Звучит, не жалуя, не милуя,
Мотив знакомый издавна:
«Твоих лучей неясной силою
Вся жизнь моя озарена».
 
 
Озарена, как утром розовым,
Или как ночь озарена,
Когда плывет над тихим озером
Во всем величии луна.
 
 
Так освещает скудость сада
Цветущей яблоней весна
Иль золотистый свет лампады
Икону древнего письма.
 
 
Так голубой туман долины
Пронизан солнечным лучом.
Так белоснежный снег вершины
Лучом заката освещен.
 
 
И благодарно и влюбленно,
Той озаренностью дыша,
Как снег, вода и лик иконный,
Ответно светится душа.
 

5

   Если бы воспринять слова грузина-хирурга всерьез, то вот уж поистине – гром среди ясного неба. Нарочно бы не придумать столь же радужной, идиллической обстановки для объявления мне столь внезапной и страшной новости. На подобном контрасте построена целая повесть Пушкина «Выстрел». Что толку убить тебя, когда ты не боишься смерти, равнодушен и, быть может, даже устал от жизни. Нет, я убью тебя, когда ты счастлив, когда ты хочешь жить. Среди обильного пира жизни настигнет тебя стрела моя.

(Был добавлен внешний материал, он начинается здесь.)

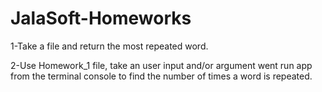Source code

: # JalaSoft-Homeworks


<p>1-Take a file and return the most repeated word.</p>
<p>2-Use Homework_1 file, take an user input and/or argument went run app from the terminal console to find the number of times a word is repeated.</p>
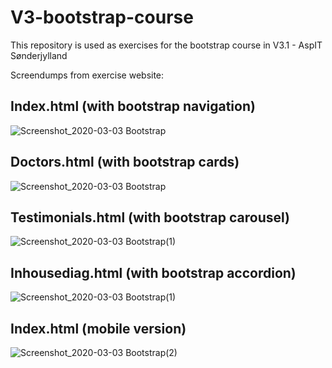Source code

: # V3-bootstrap-course

This repository is used as exercises for the bootstrap course in V3.1 - AspIT Sønderjylland

Screendumps from exercise website:

## Index.html (with bootstrap navigation)

![Screenshot_2020-03-03 Bootstrap](https://user-images.githubusercontent.com/57984239/75777245-eb545f80-5d55-11ea-9251-d62cad751eef.png)

## Doctors.html (with bootstrap cards)

![Screenshot_2020-03-03 Bootstrap](https://user-images.githubusercontent.com/57984239/75777251-ee4f5000-5d55-11ea-98c5-9b190963c847.jpg)

## Testimonials.html (with bootstrap carousel)

![Screenshot_2020-03-03 Bootstrap(1)](https://user-images.githubusercontent.com/57984239/75777250-edb6b980-5d55-11ea-9b7d-5d997f6f8bf3.jpg)

## Inhousediag.html (with bootstrap accordion)

![Screenshot_2020-03-03 Bootstrap(1)](https://user-images.githubusercontent.com/57984239/75777248-ed1e2300-5d55-11ea-9438-59d50dc8a134.png)

## Index.html (mobile version)

![Screenshot_2020-03-03 Bootstrap(2)](https://user-images.githubusercontent.com/57984239/75777247-ec858c80-5d55-11ea-896c-d28718e512e4.png)
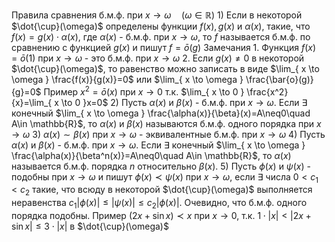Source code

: Правила сравнения б.м.ф. при $x\to \omega \quad(\omega\in \mathbb{R})$
	1) Если в некоторой $\dot{\cup}(\omega)$ определены функции $f(x),g(x)$ и $\alpha(x)$, такие, что $f(x)=g(x)\cdot\alpha(x)$, где $\alpha(x)$ - б.м.ф. при $x\to \omega$, то $f$ называется б.м.ф. по сравнению с функцией $g(x)$ и пишут $f=\bar{o}(g)$
		Замечания
			1. Функция $f(x)=\bar{o}(1)$ при $x\to \omega$ - это б.м.ф. при $x\to \omega$
			2. Если $g(x)\neq0$ в некоторой $\dot{\cup}(\omega)$, то равенство можно записать в виде $\lim_{ x \to \omega } \frac{f(x)}{g(x)}=0$ или $\lim_{ x \to \omega } \frac{\bar{o}(g)}{g}=0$ 
		Пример
			$x^2= \bar{o}(x)$ при $x\to 0$ т.к. $\lim_{ x \to 0 } \frac{x^2}{x}=\lim_{ x \to 0 }x=0$
	2) Пусть $\alpha(x)$ и $\beta(x)$ - б.м.ф. при $x\to \omega$. Если $\exists$ конечный $\lim_{ x \to \omega } \frac{\alpha(x)}{\beta}(x)=A\neq0\quad A\in \mathbb{R}$, то $\alpha(x)$ и $\beta(x)$ называются б.м.ф. одного порядка при $x\to \omega$
	3) $\alpha(x)\sim\beta(x)$ при $x\to \omega$ - эквивалентные б.м.ф. при $x\to \omega$
	4) Пусть $\alpha(x)$ и $\beta(x)$ - б.м.ф. при $x\to \omega$. Если $\exists$ конечный $\lim_{ x \to \omega } \frac{\alpha(x)}{\beta^n(x)}=A\neq0\quad A\in \mathbb{R}$, то $\alpha(x)$ называется б.м.ф. порядка $n$ относительно $\beta(x)$.
	5) Пусть $\phi(x)$ и $\psi(x)$ - подобны при $x\to \omega$ и пишут $\phi(x)\prec\psi(x)$ при $x\to \omega$, если $\exists$ числа $0<c_{1}<c_{2}$ такие, что всюду в некоторой $\dot{\cup}(\omega)$ выполняется неравенства $c_{1}|\phi(x)|\leq |\psi(x)|\leq c_{2}|\phi(x)|$. Очевидно, что б.м.ф. одного порядка подобны.
		Пример
			$(2x+\sin x)\prec x$ при $x\to0$, т.к. $1\cdot |x|<|2x+\sin x|\leq 3\cdot|x|$ в $\dot{\cup}(\omega)$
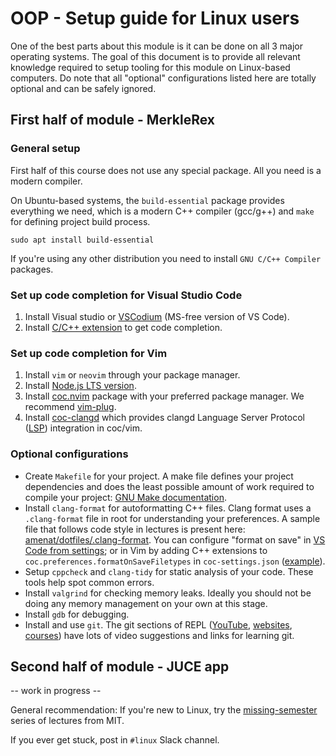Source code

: # OOP - Setup guide for Linux users

One of the best parts about this module is it can be done on all 3 major operating systems. The goal of this document is to provide all relevant knowledge required to setup tooling for this module on Linux-based computers. Do note that all "optional" configurations listed here are totally optional and can be safely ignored.

## First half of module - MerkleRex

### General setup

First half of this course does not use any special package. All you need is a modern compiler.

On Ubuntu-based systems, the `build-essential` package provides everything we need, which is a modern C++ compiler (gcc/g++) and `make` for defining project build process.

    sudo apt install build-essential

If you're using any other distribution you need to install `GNU C/C++ Compiler` packages.

### Set up code completion for Visual Studio Code

1. Install Visual studio or [VSCodium](https://vscodium.com/) (MS-free version of VS Code).
2. Install [C/C++ extension](https://marketplace.visualstudio.com/items?itemName=ms-vscode.cpptools) to get code completion.

### Set up code completion for Vim

1. Install `vim` or `neovim` through your package manager.
2. Install [Node.js LTS version](https://nodejs.org/en/).
3. Install [coc.nvim](https://github.com/neoclide/coc.nvim) package with your preferred package manager. We recommend [vim-plug](https://github.com/junegunn/vim-plug).
4. Install [coc-clangd](https://github.com/clangd/coc-clangd) which provides clangd Language Server Protocol ([LSP](https://microsoft.github.io/language-server-protocol/)) integration in coc/vim.

### Optional configurations

- Create `Makefile` for your project. A make file defines your project dependencies and does the least possible amount of work required to compile your project: [GNU Make documentation](https://www.gnu.org/software/make/manual/html_node/Simple-Makefile.html).
- Install `clang-format` for autoformatting C++ files. Clang format uses a `.clang-format` file in root for understanding your preferences. A sample file that follows code style in lectures is present here: [amenat/dotfiles/.clang-format](https://github.com/amenat/dotfiles/blob/master/.clang-format). You can configure "format on save" in [VS Code from settings](https://code.visualstudio.com/docs/cpp/cpp-ide#_code-formatting); or in Vim by adding C++ extensions to `coc.preferences.formatOnSaveFiletypes` in `coc-settings.json` ([example](https://github.com/amenat/dotfiles/blob/master/.config/nvim/coc-settings.json#L8)).
- Setup `cppcheck` and `clang-tidy` for static analysis of your code. These tools help spot common errors.
- Install `valgrind` for checking memory leaks. Ideally you should not be doing any memory management on your own at this stage.
- Install `gdb` for debugging.
- Install and use `git`. The git sections of REPL ([YouTube], [websites], [courses]) have lots of video suggestions and links for learning git.

[youtube]: ../../../../youtube/README.md#git--github
[websites]: ../../../../websites/README.md#git--github
[courses]: ../../../../online_courses/free/README.md#git--github

## Second half of module - JUCE app

-- work in progress --

General recommendation: If you're new to Linux, try the [missing-semester](https://missing.csail.mit.edu/) series of lectures from MIT.

If you ever get stuck, post in `#linux` Slack channel.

   Однако я отнюдь не бросился на аэродром, или хотя бы в какую-нибудь батумскую поликлинику, или хотя бы к врачу в санатории, а поехали мы в Верхнюю Аджарию на поиски «Изабеллы». Потом еще целых две недели купались, потом я полетел в Тбилиси на декаду русской поэзии и только к 10 октября возвратился в Москву. А возвратившись, вскоре уехал опять, на этот раз в благословенное Карачарово на Волге под добрую опеку Бориса Петровича Розанова (об этом позже).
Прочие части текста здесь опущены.